Along the way, she thought she realized what she wanted to do with her life. She thought she figured it out and finally, she could make it out of struggle. She held on to those words they say in church, you know those words like “weeping may endure for a night but joy comes in the morning” “I can do all things in Christ who strengthens me” “If God is for me who can stand against me”. Yes, those words of encouragement that are told because we love Jesus and we believe in His word.
But life happens in cycles and seasons, in Ecc. 3 it clearly states that there is a time for one thing to happen and a time for another. We live in these seasons of life that consist of “a time to plant and a time to uproot, a time to search and a time to give up, a time to mourn and a time to dance” (Ecc. 3 NIV paraphrase)
We are told about those great times and everyone wants to focus on those words like “joy”, “dance” “harvest” without realizing that there are words like “mourn”, “sow” “weeping” oh and that word “suffering” has to come beforehand.
So what I’m saying is that you have to go through something, learn something, or be transformed by a season before stepping into your next one. Oh, but we don’t focus on that part much, we’re taught to just believe, have hope, keep your eyes on the prize, fight through, keep pushing. And then life hits you dead in the face, breaks you to pieces, and you are left there once again trying to figure life out.
So back to the story, she goes on and gets her life together (so she thinks), a few years go by and everything seems to be peachy keen (until it’s not) and then here comes Jesus redirecting her path (gracefully) showing her how she hasn’t figured out what she wants to do with her life. Showing her how what she thought would be her career was not. It was just to put her in a building around other women to show her, her real purpose.
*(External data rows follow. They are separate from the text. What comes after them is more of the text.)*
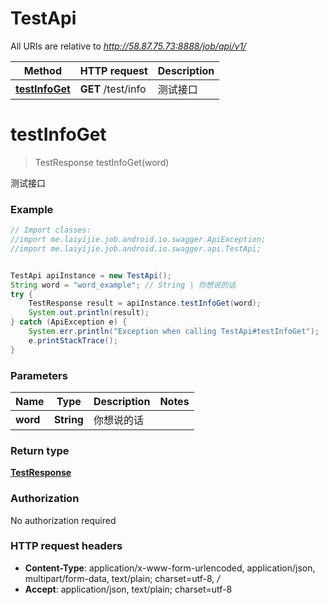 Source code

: # TestApi

All URIs are relative to *http://58.87.75.73:8888/job/api/v1/*

Method | HTTP request | Description
------------- | ------------- | -------------
[**testInfoGet**](TestApi.md#testInfoGet) | **GET** /test/info | 测试接口


<a name="testInfoGet"></a>
# **testInfoGet**
> TestResponse testInfoGet(word)

测试接口

### Example
```java
// Import classes:
//import me.laiyijie.job.android.io.swagger.ApiException;
//import me.laiyijie.job.android.io.swagger.api.TestApi;


TestApi apiInstance = new TestApi();
String word = "word_example"; // String | 你想说的话
try {
    TestResponse result = apiInstance.testInfoGet(word);
    System.out.println(result);
} catch (ApiException e) {
    System.err.println("Exception when calling TestApi#testInfoGet");
    e.printStackTrace();
}
```

### Parameters

Name | Type | Description  | Notes
------------- | ------------- | ------------- | -------------
 **word** | **String**| 你想说的话 |

### Return type

[**TestResponse**](TestResponse.md)

### Authorization

No authorization required

### HTTP request headers

 - **Content-Type**: application/x-www-form-urlencoded, application/json, multipart/form-data, text/plain; charset=utf-8, */*
 - **Accept**: application/json, text/plain; charset=utf-8

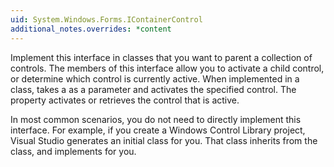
 ```yaml
---
uid: System.Windows.Forms.IContainerControl
additional_notes.overrides: *content
---
```


<p>Implement this interface in classes that you want to parent a collection of controls. The members of this interface allow you to activate a child control, or determine which control is currently active. When implemented in a class, <xref href="System.Windows.Forms.IContainerControl.ActivateControl(System.Windows.Forms.Control)"></xref> takes a <xref href="System.Windows.Forms.Control"></xref> as a parameter and activates the specified control. The <xref href="System.Windows.Forms.IContainerControl.ActiveControl"></xref> property activates or retrieves the control that is active.  
  
 In most common scenarios, you do not need to directly implement this interface. For example, if you create a Windows Control Library project, Visual Studio generates an initial class for you. That class inherits from the <xref href="System.Windows.Forms.UserControl"></xref> class, and <xref href="System.Windows.Forms.UserControl"></xref> implements <xref href="System.Windows.Forms.IContainerControl"></xref> for you.</p>


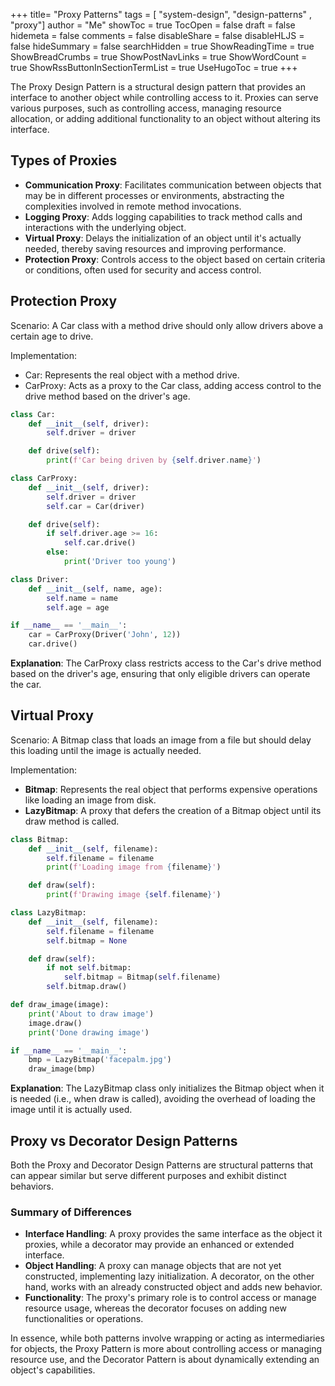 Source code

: +++
title= "Proxy Patterns"
tags = [ "system-design",  "design-patterns" , "proxy"]
author = "Me"
showToc = true
TocOpen = false
draft = false
hidemeta = false
comments = false
disableShare = false
disableHLJS = false
hideSummary = false
searchHidden = true
ShowReadingTime = true
ShowBreadCrumbs = true
ShowPostNavLinks = true
ShowWordCount = true
ShowRssButtonInSectionTermList = true
UseHugoToc = true
+++

The Proxy Design Pattern is a structural design pattern that provides an interface to another object while controlling access to it. Proxies can serve various purposes, such as controlling access, managing resource allocation, or adding additional functionality to an object without altering its interface.

## Types of Proxies
- **Communication Proxy**: Facilitates communication between objects that may be in different processes or environments, abstracting the complexities involved in remote method invocations.
- **Logging Proxy**: Adds logging capabilities to track method calls and interactions with the underlying object.
- **Virtual Proxy**: Delays the initialization of an object until it's actually needed, thereby saving resources and improving performance.
- **Protection Proxy**: Controls access to the object based on certain criteria or conditions, often used for security and access control.


## Protection Proxy
Scenario: A Car class with a method drive should only allow drivers above a certain age to drive.

Implementation:

- Car: Represents the real object with a method drive.
- CarProxy: Acts as a proxy to the Car class, adding access control to the drive method based on the driver's age.

```python
class Car:
    def __init__(self, driver):
        self.driver = driver

    def drive(self):
        print(f'Car being driven by {self.driver.name}')

class CarProxy:
    def __init__(self, driver):
        self.driver = driver
        self.car = Car(driver)

    def drive(self):
        if self.driver.age >= 16:
            self.car.drive()
        else:
            print('Driver too young')

class Driver:
    def __init__(self, name, age):
        self.name = name
        self.age = age

if __name__ == '__main__':
    car = CarProxy(Driver('John', 12))
    car.drive()
```
**Explanation**: The CarProxy class restricts access to the Car's drive method based on the driver's age, ensuring that only eligible drivers can operate the car.

## Virtual Proxy
Scenario: A Bitmap class that loads an image from a file but should delay this loading until the image is actually needed.

Implementation:
- **Bitmap**: Represents the real object that performs expensive operations like loading an image from disk.
- **LazyBitmap**: A proxy that defers the creation of a Bitmap object until its draw method is called.

```python
class Bitmap:
    def __init__(self, filename):
        self.filename = filename
        print(f'Loading image from {filename}')

    def draw(self):
        print(f'Drawing image {self.filename}')

class LazyBitmap:
    def __init__(self, filename):
        self.filename = filename
        self.bitmap = None

    def draw(self):
        if not self.bitmap:
            self.bitmap = Bitmap(self.filename)
        self.bitmap.draw()

def draw_image(image):
    print('About to draw image')
    image.draw()
    print('Done drawing image')

if __name__ == '__main__':
    bmp = LazyBitmap('facepalm.jpg')
    draw_image(bmp)
```
**Explanation**: The LazyBitmap class only initializes the Bitmap object when it is needed (i.e., when draw is called), avoiding the overhead of loading the image until it is actually used.


## Proxy vs Decorator Design Patterns
Both the Proxy and Decorator Design Patterns are structural patterns that can appear similar but serve different purposes and exhibit distinct behaviors. 

### Summary of Differences
- **Interface Handling**: A proxy provides the same interface as the object it proxies, while a decorator may provide an enhanced or extended interface.
- **Object Handling**: A proxy can manage objects that are not yet constructed, implementing lazy initialization. A decorator, on the other hand, works with an already constructed object and adds new behavior.
- **Functionality**: The proxy's primary role is to control access or manage resource usage, whereas the decorator focuses on adding new functionalities or operations.

In essence, while both patterns involve wrapping or acting as intermediaries for objects, the Proxy Pattern is more about controlling access or managing resource use, and the Decorator Pattern is about dynamically extending an object's capabilities. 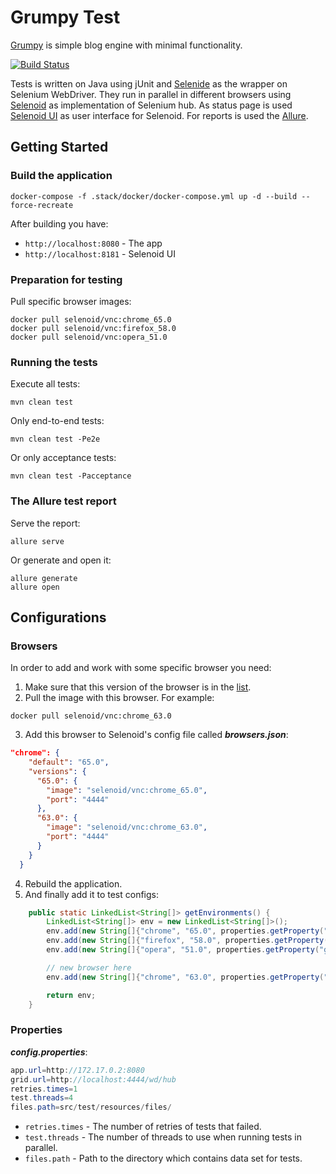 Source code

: # Grumpy Test
[Grumpy](https://github.com/tonsky/grumpy) is simple blog engine with minimal functionality.

[![Build Status](https://travis-ci.org/inf0lio/grumpy-test.svg?branch=master)](https://travis-ci.org/inf0lio/grumpy-test)

Tests is written on Java using jUnit and [Selenide](https://github.com/codeborne/selenide) as the wrapper on Selenium WebDriver.
They run in parallel in different browsers using [Selenoid](https://github.com/aerokube/selenoid) as implementation of Selenium hub.
As status page is used [Selenoid UI](https://github.com/aerokube/selenoid-ui) as user interface for Selenoid.
For reports is used the [Allure](https://github.com/allure-framework/allure2).

## Getting Started
### Build the application
```
docker-compose -f .stack/docker/docker-compose.yml up -d --build --force-recreate
```

After building you have:
* `http://localhost:8080` - The app
* `http://localhost:8181` - Selenoid UI

### Preparation for testing
Pull specific browser images:
```
docker pull selenoid/vnc:chrome_65.0
docker pull selenoid/vnc:firefox_58.0
docker pull selenoid/vnc:opera_51.0
```

### Running the tests
Execute all tests:
```
mvn clean test
```
Only end-to-end tests:
```
mvn clean test -Pe2e
```
Or only acceptance tests:
```
mvn clean test -Pacceptance
```

### The Allure test report
Serve the report:
```
allure serve
```
Or generate and open it:
```
allure generate
allure open
```

## Configurations
### Browsers
In order to add and work with some specific browser you need:

1. Make sure that this version of the browser is in the [list](http://aerokube.com/selenoid/latest/#_browser_image_information).
2. Pull the image with this browser. For example:
```
docker pull selenoid/vnc:chrome_63.0
```
3. Add this browser to Selenoid's config file called ***browsers.json***:
```json
"chrome": {
    "default": "65.0",
    "versions": {
      "65.0": {
        "image": "selenoid/vnc:chrome_65.0",
        "port": "4444"
      },
      "63.0": {
        "image": "selenoid/vnc:chrome_63.0",
        "port": "4444"
      }
    }
  }
```
4. Rebuild the application.
5. And finally add it to test configs:
```java
    public static LinkedList<String[]> getEnvironments() {
        LinkedList<String[]> env = new LinkedList<String[]>();
        env.add(new String[]{"chrome", "65.0", properties.getProperty("grid.url"), Platform.LINUX.toString()});
        env.add(new String[]{"firefox", "58.0", properties.getProperty("grid.url"), Platform.LINUX.toString()});
        env.add(new String[]{"opera", "51.0", properties.getProperty("grid.url"), Platform.LINUX.toString()});

        // new browser here
        env.add(new String[]{"chrome", "63.0", properties.getProperty("grid.url"), Platform.LINUX.toString()});

        return env;
    }
```
### Properties
***config.properties***:
```java
app.url=http://172.17.0.2:8080
grid.url=http://localhost:4444/wd/hub
retries.times=1
test.threads=4
files.path=src/test/resources/files/
```
* `retries.times` - The number of retries of tests that failed.
* `test.threads` - The number of threads to use when running tests in parallel.
* `files.path` - Path to the directory which contains data set for tests.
Oh, and while this was happening, her career and her relationship are falling apart and once again she is left with pieces as everything falls apart (again). She gets excited about knowing her purpose, she gets excited about getting this blog together to inspire and encourage women all over the world. But then life and finances happen again and once again here she is, in scattered pieces.
She listens to the encouraging words from others and wonders what is this all for? What is the point? She walks in her purpose but no one tells you that it’s a lonely road, no one tells you it may start off as a broke lifestyle for longer than you expect it to, no one tells you how draining it can be.
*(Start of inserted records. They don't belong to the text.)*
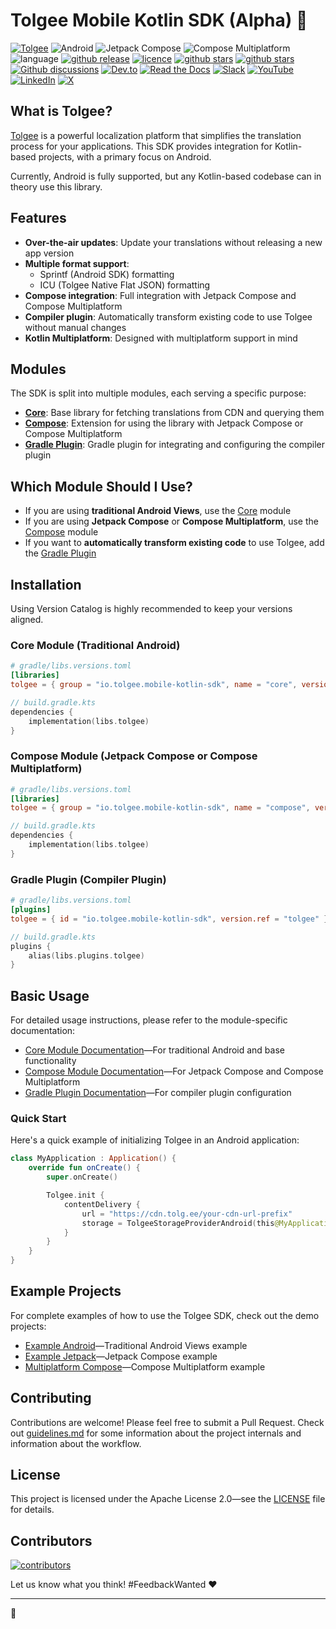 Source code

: # Tolgee Mobile Kotlin SDK (Alpha) 🐁

[![Tolgee](https://img.shields.io/badge/Tolgee-f06695)](https://tolgee.io/)
![Android](https://img.shields.io/badge/Android-Supported-green?logo=android)
![Jetpack Compose](https://img.shields.io/badge/Jetpack%20Compose-Supported-green?logo=jetpackcompose)
![Compose Multiplatform](https://img.shields.io/badge/Compose%20Multiplatform-Supported-green?logo=kotlin)
![language](https://img.shields.io/github/languages/top/tolgee/tolgee-mobile-kotlin-sdk)
[![github release](https://img.shields.io/github/v/release/tolgee/tolgee-mobile-kotlin-sdk?label=GitHub%20Release)](https://github.com/tolgee/tolgee-mobile-kotlin-sdk/releases/latest)
[![licence](https://img.shields.io/badge/license-Apache%202%20-blue)](https://github.com/tolgee/tolgee-mobile-kotlin-sdk/blob/master/LICENSE)
[![github stars](https://img.shields.io/github/stars/tolgee/tolgee-mobile-kotlin-sdk?style=social&label=Tolgee%20Mobile%20Kotlin%20SDK)](https://github.com/tolgee/tolgee-mobile-kotlin-sdk)
[![github stars](https://img.shields.io/github/stars/tolgee/tolgee-platform?style=social&label=Tolgee%20Platform)](https://github.com/tolgee/tolgee-platform)
[![Github discussions](https://img.shields.io/github/discussions/tolgee/tolgee-platform)](https://github.com/tolgee/tolgee-platform/discussions)
[![Dev.to](https://img.shields.io/badge/Dev.to-tolgee_i18n?logo=devdotto&logoColor=white)](https://dev.to/tolgee_i18n)
[![Read the Docs](https://img.shields.io/badge/Read%20the%20Docs-8CA1AF?logo=readthedocs&logoColor=fff)](https://docs.tolgee.io/)
[![Slack](https://img.shields.io/badge/Slack-4A154B?logo=slack&logoColor=fff)](https://tolg.ee/slack)
[![YouTube](https://img.shields.io/badge/YouTube-%23FF0000.svg?logo=YouTube&logoColor=white)](https://www.youtube.com/@tolgee)
[![LinkedIn](https://custom-icon-badges.demolab.com/badge/LinkedIn-0A66C2?logo=linkedin-white&logoColor=fff)](https://www.linkedin.com/company/tolgee/)
[![X](https://img.shields.io/badge/X-%23000000.svg?logo=X&logoColor=white)](https://x.com/Tolgee_i18n)

## What is Tolgee?

[Tolgee](https://tolgee.io/) is a powerful localization platform that simplifies the translation process for your applications.
This SDK provides integration for Kotlin-based projects, with a primary focus on Android.

Currently, Android is fully supported, but any Kotlin-based codebase can in theory use this library.

## Features

- **Over-the-air updates**: Update your translations without releasing a new app version
- **Multiple format support**:
  - Sprintf (Android SDK) formatting
  - ICU (Tolgee Native Flat JSON) formatting
- **Compose integration**: Full integration with Jetpack Compose and Compose Multiplatform
- **Compiler plugin**: Automatically transform existing code to use Tolgee without manual changes
- **Kotlin Multiplatform**: Designed with multiplatform support in mind

## Modules

The SDK is split into multiple modules, each serving a specific purpose:

- **[Core](./core/README.md)**: Base library for fetching translations from CDN and querying them
- **[Compose](./compose/README.md)**: Extension for using the library with Jetpack Compose or Compose Multiplatform
- **[Gradle Plugin](./gradle-plugin/README.md)**: Gradle plugin for integrating and configuring the compiler plugin

## Which Module Should I Use?

- If you are using **traditional Android Views**, use the [Core](./core/README.md) module
- If you are using **Jetpack Compose** or **Compose Multiplatform**, use the [Compose](./compose/README.md) module
- If you want to **automatically transform existing code** to use Tolgee, add the [Gradle Plugin](./gradle-plugin/README.md)

## Installation

Using Version Catalog is highly recommended to keep your versions aligned.

### Core Module (Traditional Android)

```toml
# gradle/libs.versions.toml
[libraries]
tolgee = { group = "io.tolgee.mobile-kotlin-sdk", name = "core", version.ref = "tolgee" }
```

```kotlin
// build.gradle.kts
dependencies {
    implementation(libs.tolgee)
}
```

### Compose Module (Jetpack Compose or Compose Multiplatform)

```toml
# gradle/libs.versions.toml
[libraries]
tolgee = { group = "io.tolgee.mobile-kotlin-sdk", name = "compose", version.ref = "tolgee" }
```

```kotlin
// build.gradle.kts
dependencies {
    implementation(libs.tolgee)
}
```

### Gradle Plugin (Compiler Plugin)

```toml
# gradle/libs.versions.toml
[plugins]
tolgee = { id = "io.tolgee.mobile-kotlin-sdk", version.ref = "tolgee" }
```

```kotlin
// build.gradle.kts
plugins {
    alias(libs.plugins.tolgee)
}
```

## Basic Usage

For detailed usage instructions, please refer to the module-specific documentation:

- [Core Module Documentation](./core/README.md)—For traditional Android and base functionality
- [Compose Module Documentation](./compose/README.md)—For Jetpack Compose and Compose Multiplatform
- [Gradle Plugin Documentation](./gradle-plugin/README.md)—For compiler plugin configuration

### Quick Start

Here's a quick example of initializing Tolgee in an Android application:

```kotlin
class MyApplication : Application() {
    override fun onCreate() {
        super.onCreate()

        Tolgee.init {
            contentDelivery {
                url = "https://cdn.tolg.ee/your-cdn-url-prefix"
                storage = TolgeeStorageProviderAndroid(this@MyApplication, BuildConfig.VERSION_CODE)
            }
        }
    }
}
```

## Example Projects

For complete examples of how to use the Tolgee SDK, check out the demo projects:

- [Example Android](./demo/exampleandroid)—Traditional Android Views example
- [Example Jetpack](./demo/examplejetpack)—Jetpack Compose example
- [Multiplatform Compose](./demo/multiplatform-compose)—Compose Multiplatform example

## Contributing

Contributions are welcome! Please feel free to submit a Pull Request.
Check out [guidelines.md](.junie/guidelines.md) for some information about the project internals and information about the workflow.

## License

This project is licensed under the Apache License 2.0—see the [LICENSE](LICENSE) file for details.

## Contributors

<a href="https://github.com/tolgee/tolgee-mobile-kotlin-sdk/graphs/contributors">
  <img alt="contributors" src="https://contrib.rocks/image?repo=tolgee/tolgee-mobile-kotlin-sdk"/>
</a>

Let us know what you think! #FeedbackWanted ❤️

----
🧀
No one really glorifies the struggle of your purpose and tells you the pain and hurt that’s going to come to mold, shape you, and change you into the person you need to be to fulfill this purpose that is within you. The tears you are going to cry when you need your situation to change and nothing is changing around you. The emotional rollercoaster that is going on within yourself that you push down and subside so that you can put others issues in front of your own.
I want to blame it on the 5 ways to do this and the 10 ways to see a change that microwave society that we now live in. But no matter where it started, I’m over the fake and ready for the truth. I’m over the smoke and mirrors, the highlight reels, the carrots in front of my face, and the encouraging feel-good words that aren’t changing my life situation.
I love to encourage, that is who I am, but what happens when the encourager loses her encouragement?